(Data records Opens)

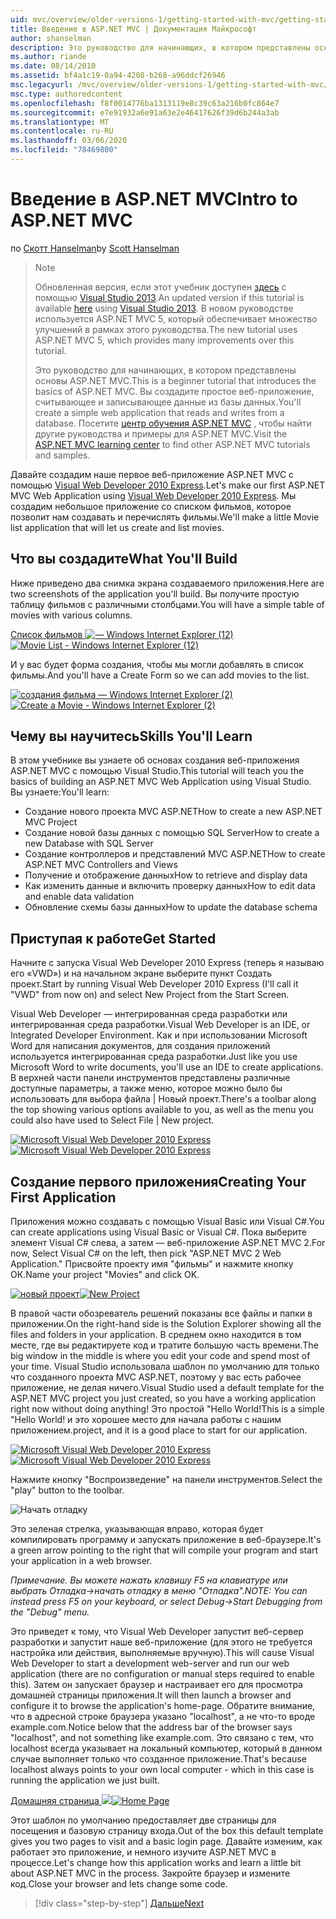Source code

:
 ```yaml
---
uid: mvc/overview/older-versions-1/getting-started-with-mvc/getting-started-with-mvc-part1
title: Введение в ASP.NET MVC | Документация Майкрософт
author: shanselman
description: Это руководство для начинающих, в котором представлены основы ASP.NET MVC. Создание простого веб-приложения, считывающего и записывающего данные из базы данных.
ms.author: riande
ms.date: 08/14/2010
ms.assetid: bf4a1c19-0a94-4208-b268-a96ddcf26946
msc.legacyurl: /mvc/overview/older-versions-1/getting-started-with-mvc/getting-started-with-mvc-part1
msc.type: authoredcontent
ms.openlocfilehash: f8f0014776ba1313119e8c39c63a216b0fc864e7
ms.sourcegitcommit: e7e91932a6e91a63e2e46417626f39d6b244a3ab
ms.translationtype: MT
ms.contentlocale: ru-RU
ms.lasthandoff: 03/06/2020
ms.locfileid: "78469800"
---
```

# <a name="intro-to-aspnet-mvc"></a><span data-ttu-id="55a34-104">Введение в ASP.NET MVC</span><span class="sxs-lookup"><span data-stu-id="55a34-104">Intro to ASP.NET MVC</span></span>

<span data-ttu-id="55a34-105">по [Скотт Hanselman](https://github.com/shanselman)</span><span class="sxs-lookup"><span data-stu-id="55a34-105">by [Scott Hanselman](https://github.com/shanselman)</span></span>

> > [!NOTE]
> > <span data-ttu-id="55a34-106">Обновленная версия, если этот учебник доступен [здесь](../../getting-started/introduction/getting-started.md) с помощью [Visual Studio 2013](https://my.visualstudio.com/Downloads?q=visual%20studio%202013).</span><span class="sxs-lookup"><span data-stu-id="55a34-106">An updated version if this tutorial is available [here](../../getting-started/introduction/getting-started.md) using [Visual Studio 2013](https://my.visualstudio.com/Downloads?q=visual%20studio%202013).</span></span> <span data-ttu-id="55a34-107">В новом руководстве используется ASP.NET MVC 5, который обеспечивает множество улучшений в рамках этого руководства.</span><span class="sxs-lookup"><span data-stu-id="55a34-107">The new tutorial uses ASP.NET MVC 5, which provides many improvements over this tutorial.</span></span>
>
>
> <span data-ttu-id="55a34-108">Это руководство для начинающих, в котором представлены основы ASP.NET MVC.</span><span class="sxs-lookup"><span data-stu-id="55a34-108">This is a beginner tutorial that introduces the basics of ASP.NET MVC.</span></span> <span data-ttu-id="55a34-109">Вы создадите простое веб-приложение, считывающее и записывающее данные из базы данных.</span><span class="sxs-lookup"><span data-stu-id="55a34-109">You'll create a simple web application that reads and writes from a database.</span></span> <span data-ttu-id="55a34-110">Посетите [центр обучения ASP.NET MVC](../../../index.md) , чтобы найти другие руководства и примеры для ASP.NET MVC.</span><span class="sxs-lookup"><span data-stu-id="55a34-110">Visit the [ASP.NET MVC learning center](../../../index.md) to find other ASP.NET MVC tutorials and samples.</span></span>

<span data-ttu-id="55a34-111">Давайте создадим наше первое веб-приложение ASP.NET MVC с помощью [Visual Web Developer 2010 Express](https://www.microsoft.com/express/Web/).</span><span class="sxs-lookup"><span data-stu-id="55a34-111">Let's make our first ASP.NET MVC Web Application using [Visual Web Developer 2010 Express](https://www.microsoft.com/express/Web/).</span></span> <span data-ttu-id="55a34-112">Мы создадим небольшое приложение со списком фильмов, которое позволит нам создавать и перечислять фильмы.</span><span class="sxs-lookup"><span data-stu-id="55a34-112">We'll make a little Movie list application that will let us create and list movies.</span></span>

## <a name="what-youll-build"></a><span data-ttu-id="55a34-113">Что вы создадите</span><span class="sxs-lookup"><span data-stu-id="55a34-113">What You'll Build</span></span>

<span data-ttu-id="55a34-114">Ниже приведено два снимка экрана создаваемого приложения.</span><span class="sxs-lookup"><span data-stu-id="55a34-114">Here are two screenshots of the application you'll build.</span></span> <span data-ttu-id="55a34-115">Вы получите простую таблицу фильмов с различными столбцами.</span><span class="sxs-lookup"><span data-stu-id="55a34-115">You will have a simple table of movies with various columns.</span></span>

<span data-ttu-id="55a34-116">[Список фильмов ![— Windows Internet Explorer (12)](getting-started-with-mvc-part1/_static/image2.png)](getting-started-with-mvc-part1/_static/image1.png)</span><span class="sxs-lookup"><span data-stu-id="55a34-116">[![Movie List - Windows Internet Explorer (12)](getting-started-with-mvc-part1/_static/image2.png)](getting-started-with-mvc-part1/_static/image1.png)</span></span>

<span data-ttu-id="55a34-117">И у вас будет форма создания, чтобы мы могли добавлять в список фильмы.</span><span class="sxs-lookup"><span data-stu-id="55a34-117">And you'll have a Create Form so we can add movies to the list.</span></span>

<span data-ttu-id="55a34-118">[![создания фильма — Windows Internet Explorer (2)](getting-started-with-mvc-part1/_static/image4.png)](getting-started-with-mvc-part1/_static/image3.png)</span><span class="sxs-lookup"><span data-stu-id="55a34-118">[![Create a Movie - Windows Internet Explorer (2)](getting-started-with-mvc-part1/_static/image4.png)](getting-started-with-mvc-part1/_static/image3.png)</span></span>

## <a name="skills-youll-learn"></a><span data-ttu-id="55a34-119">Чему вы научитесь</span><span class="sxs-lookup"><span data-stu-id="55a34-119">Skills You'll Learn</span></span>

<span data-ttu-id="55a34-120">В этом учебнике вы узнаете об основах создания веб-приложения ASP.NET MVC с помощью Visual Studio.</span><span class="sxs-lookup"><span data-stu-id="55a34-120">This tutorial will teach you the basics of building an ASP.NET MVC Web Application using Visual Studio.</span></span> <span data-ttu-id="55a34-121">Вы узнаете:</span><span class="sxs-lookup"><span data-stu-id="55a34-121">You'll learn:</span></span>

- <span data-ttu-id="55a34-122">Создание нового проекта MVC ASP.NET</span><span class="sxs-lookup"><span data-stu-id="55a34-122">How to create a new ASP.NET MVC Project</span></span>
- <span data-ttu-id="55a34-123">Создание новой базы данных с помощью SQL Server</span><span class="sxs-lookup"><span data-stu-id="55a34-123">How to create a new Database with SQL Server</span></span>
- <span data-ttu-id="55a34-124">Создание контроллеров и представлений MVC ASP.NET</span><span class="sxs-lookup"><span data-stu-id="55a34-124">How to create ASP.NET MVC Controllers and Views</span></span>
- <span data-ttu-id="55a34-125">Получение и отображение данных</span><span class="sxs-lookup"><span data-stu-id="55a34-125">How to retrieve and display data</span></span>
- <span data-ttu-id="55a34-126">Как изменить данные и включить проверку данных</span><span class="sxs-lookup"><span data-stu-id="55a34-126">How to edit data and enable data validation</span></span>
- <span data-ttu-id="55a34-127">Обновление схемы базы данных</span><span class="sxs-lookup"><span data-stu-id="55a34-127">How to update the database schema</span></span>

## <a name="get-started"></a><span data-ttu-id="55a34-128">Приступая к работе</span><span class="sxs-lookup"><span data-stu-id="55a34-128">Get Started</span></span>

<span data-ttu-id="55a34-129">Начните с запуска Visual Web Developer 2010 Express (теперь я называю его «VWD») и на начальном экране выберите пункт Создать проект.</span><span class="sxs-lookup"><span data-stu-id="55a34-129">Start by running Visual Web Developer 2010 Express (I'll call it "VWD" from now on) and select New Project from the Start Screen.</span></span>

<span data-ttu-id="55a34-130">Visual Web Developer — интегрированная среда разработки или интегрированная среда разработки.</span><span class="sxs-lookup"><span data-stu-id="55a34-130">Visual Web Developer is an IDE, or Integrated Developer Environment.</span></span> <span data-ttu-id="55a34-131">Как и при использовании Microsoft Word для написания документов, для создания приложений используется интегрированная среда разработки.</span><span class="sxs-lookup"><span data-stu-id="55a34-131">Just like you use Microsoft Word to write documents, you'll use an IDE to create applications.</span></span> <span data-ttu-id="55a34-132">В верхней части панели инструментов представлены различные доступные параметры, а также меню, которое можно было бы использовать для выбора файла | Новый проект.</span><span class="sxs-lookup"><span data-stu-id="55a34-132">There's a toolbar along the top showing various options available to you, as well as the menu you could also have used to Select File | New project.</span></span>

<span data-ttu-id="55a34-133">[![Microsoft Visual Web Developer 2010 Express](getting-started-with-mvc-part1/_static/image6.png)](getting-started-with-mvc-part1/_static/image5.png)</span><span class="sxs-lookup"><span data-stu-id="55a34-133">[![Microsoft Visual Web Developer 2010 Express](getting-started-with-mvc-part1/_static/image6.png)](getting-started-with-mvc-part1/_static/image5.png)</span></span>

## <a name="creating-your-first-application"></a><span data-ttu-id="55a34-134">Создание первого приложения</span><span class="sxs-lookup"><span data-stu-id="55a34-134">Creating Your First Application</span></span>

<span data-ttu-id="55a34-135">Приложения можно создавать с помощью Visual Basic или Visual C#.</span><span class="sxs-lookup"><span data-stu-id="55a34-135">You can create applications using Visual Basic or Visual C#.</span></span> <span data-ttu-id="55a34-136">Пока выберите элемент Visual C# слева, а затем — веб-приложение ASP.NET MVC 2.</span><span class="sxs-lookup"><span data-stu-id="55a34-136">For now, Select Visual C# on the left, then pick "ASP.NET MVC 2 Web Application."</span></span> <span data-ttu-id="55a34-137">Присвойте проекту имя "фильмы" и нажмите кнопку ОК.</span><span class="sxs-lookup"><span data-stu-id="55a34-137">Name your project "Movies" and click OK.</span></span>

<span data-ttu-id="55a34-138">[![новый проект](getting-started-with-mvc-part1/_static/image8.png)](getting-started-with-mvc-part1/_static/image7.png)</span><span class="sxs-lookup"><span data-stu-id="55a34-138">[![New Project](getting-started-with-mvc-part1/_static/image8.png)](getting-started-with-mvc-part1/_static/image7.png)</span></span>

<span data-ttu-id="55a34-139">В правой части обозреватель решений показаны все файлы и папки в приложении.</span><span class="sxs-lookup"><span data-stu-id="55a34-139">On the right-hand side is the Solution Explorer showing all the files and folders in your application.</span></span> <span data-ttu-id="55a34-140">В среднем окно находится в том месте, где вы редактируете код и тратите большую часть времени.</span><span class="sxs-lookup"><span data-stu-id="55a34-140">The big window in the middle is where you edit your code and spend most of your time.</span></span> <span data-ttu-id="55a34-141">Visual Studio использовала шаблон по умолчанию для только что созданного проекта MVC ASP.NET, поэтому у вас есть рабочее приложение, не делая ничего.</span><span class="sxs-lookup"><span data-stu-id="55a34-141">Visual Studio used a default template for the ASP.NET MVC project you just created, so you have a working application right now without doing anything!</span></span> <span data-ttu-id="55a34-142">Это простой "Hello World!</span><span class="sxs-lookup"><span data-stu-id="55a34-142">This is a simple "Hello World!</span></span> <span data-ttu-id="55a34-143">и это хорошее место для начала работы с нашим приложением.</span><span class="sxs-lookup"><span data-stu-id="55a34-143">project, and it is a good place to start for our application.</span></span>

<span data-ttu-id="55a34-144">[![Microsoft Visual Web Developer 2010 Express](getting-started-with-mvc-part1/_static/image10.png)](getting-started-with-mvc-part1/_static/image9.png)</span><span class="sxs-lookup"><span data-stu-id="55a34-144">[![Microsoft Visual Web Developer 2010 Express](getting-started-with-mvc-part1/_static/image10.png)](getting-started-with-mvc-part1/_static/image9.png)</span></span>

<span data-ttu-id="55a34-145">Нажмите кнопку "Воспроизведение" на панели инструментов.</span><span class="sxs-lookup"><span data-stu-id="55a34-145">Select the "play" button to the toolbar.</span></span>

![Начать отладку](getting-started-with-mvc-part1/_static/image11.png)

<span data-ttu-id="55a34-147">Это зеленая стрелка, указывающая вправо, которая будет компилировать программу и запускать приложение в веб-браузере.</span><span class="sxs-lookup"><span data-stu-id="55a34-147">It's a green arrow pointing to the right that will compile your program and start your application in a web browser.</span></span>

<span data-ttu-id="55a34-148">*Примечание. Вы можете нажать клавишу F5 на клавиатуре или выбрать Отладка-&gt;начать отладку в меню "Отладка".*</span><span class="sxs-lookup"><span data-stu-id="55a34-148">*NOTE: You can instead press F5 on your keyboard, or select Debug-&gt;Start Debugging from the "Debug" menu.*</span></span>

<span data-ttu-id="55a34-149">Это приведет к тому, что Visual Web Developer запустит веб-сервер разработки и запустит наше веб-приложение (для этого не требуется настройка или действия, выполняемые вручную).</span><span class="sxs-lookup"><span data-stu-id="55a34-149">This will cause Visual Web Developer to start a development web-server and run our web application (there are no configuration or manual steps required to enable this).</span></span> <span data-ttu-id="55a34-150">Затем он запускает браузер и настраивает его для просмотра домашней страницы приложения.</span><span class="sxs-lookup"><span data-stu-id="55a34-150">It will then launch a browser and configure it to browse the application's home-page.</span></span> <span data-ttu-id="55a34-151">Обратите внимание, что в адресной строке браузера указано "localhost", а не что-то вроде example.com.</span><span class="sxs-lookup"><span data-stu-id="55a34-151">Notice below that the address bar of the browser says "localhost", and not something like example.com.</span></span> <span data-ttu-id="55a34-152">Это связано с тем, что localhost всегда указывает на локальный компьютер, который в данном случае выполняет только что созданное приложение.</span><span class="sxs-lookup"><span data-stu-id="55a34-152">That's because localhost always points to your own local computer - which in this case is running the application we just built.</span></span>

<span data-ttu-id="55a34-153">[Домашняя страница ![](getting-started-with-mvc-part1/_static/image13.png)](getting-started-with-mvc-part1/_static/image12.png)</span><span class="sxs-lookup"><span data-stu-id="55a34-153">[![Home Page](getting-started-with-mvc-part1/_static/image13.png)](getting-started-with-mvc-part1/_static/image12.png)</span></span>

<span data-ttu-id="55a34-154">Этот шаблон по умолчанию предоставляет две страницы для посещения и базовую страницу входа.</span><span class="sxs-lookup"><span data-stu-id="55a34-154">Out of the box this default template gives you two pages to visit and a basic login page.</span></span> <span data-ttu-id="55a34-155">Давайте изменим, как работает это приложение, и немного изучите ASP.NET MVC в процессе.</span><span class="sxs-lookup"><span data-stu-id="55a34-155">Let's change how this application works and learn a little bit about ASP.NET MVC in the process.</span></span> <span data-ttu-id="55a34-156">Закройте браузер и измените код.</span><span class="sxs-lookup"><span data-stu-id="55a34-156">Close your browser and lets change some code.</span></span>

> [!div class="step-by-step"]
> [<span data-ttu-id="55a34-157">Дальше</span><span class="sxs-lookup"><span data-stu-id="55a34-157">Next</span></span>](getting-started-with-mvc-part2.md)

(Data records Closes)

What you should do |
Only lines holding the string "этого" are wanted; gather each one from the entries above.

Reply to the task |
> > <span data-ttu-id="55a34-106">Обновленная версия, если этот учебник доступен [здесь](../../getting-started/introduction/getting-started.md) с помощью [Visual Studio 2013](https://my.visualstudio.com/Downloads?q=visual%20studio%202013).</span><span class="sxs-lookup"><span data-stu-id="55a34-106">An updated version if this tutorial is available [here](../../getting-started/introduction/getting-started.md) using [Visual Studio 2013](https://my.visualstudio.com/Downloads?q=visual%20studio%202013).</span></span> <span data-ttu-id="55a34-107">В новом руководстве используется ASP.NET MVC 5, который обеспечивает множество улучшений в рамках этого руководства.</span><span class="sxs-lookup"><span data-stu-id="55a34-107">The new tutorial uses ASP.NET MVC 5, which provides many improvements over this tutorial.</span></span>
<span data-ttu-id="55a34-149">Это приведет к тому, что Visual Web Developer запустит веб-сервер разработки и запустит наше веб-приложение (для этого не требуется настройка или действия, выполняемые вручную).</span><span class="sxs-lookup"><span data-stu-id="55a34-149">This will cause Visual Web Developer to start a development web-server and run our web application (there are no configuration or manual steps required to enable this).</span></span> <span data-ttu-id="55a34-150">Затем он запускает браузер и настраивает его для просмотра домашней страницы приложения.</span><span class="sxs-lookup"><span data-stu-id="55a34-150">It will then launch a browser and configure it to browse the application's home-page.</span></span> <span data-ttu-id="55a34-151">Обратите внимание, что в адресной строке браузера указано "localhost", а не что-то вроде example.com.</span><span class="sxs-lookup"><span data-stu-id="55a34-151">Notice below that the address bar of the browser says "localhost", and not something like example.com.</span></span> <span data-ttu-id="55a34-152">Это связано с тем, что localhost всегда указывает на локальный компьютер, который в данном случае выполняет только что созданное приложение.</span><span class="sxs-lookup"><span data-stu-id="55a34-152">That's because localhost always points to your own local computer - which in this case is running the application we just built.</span></span>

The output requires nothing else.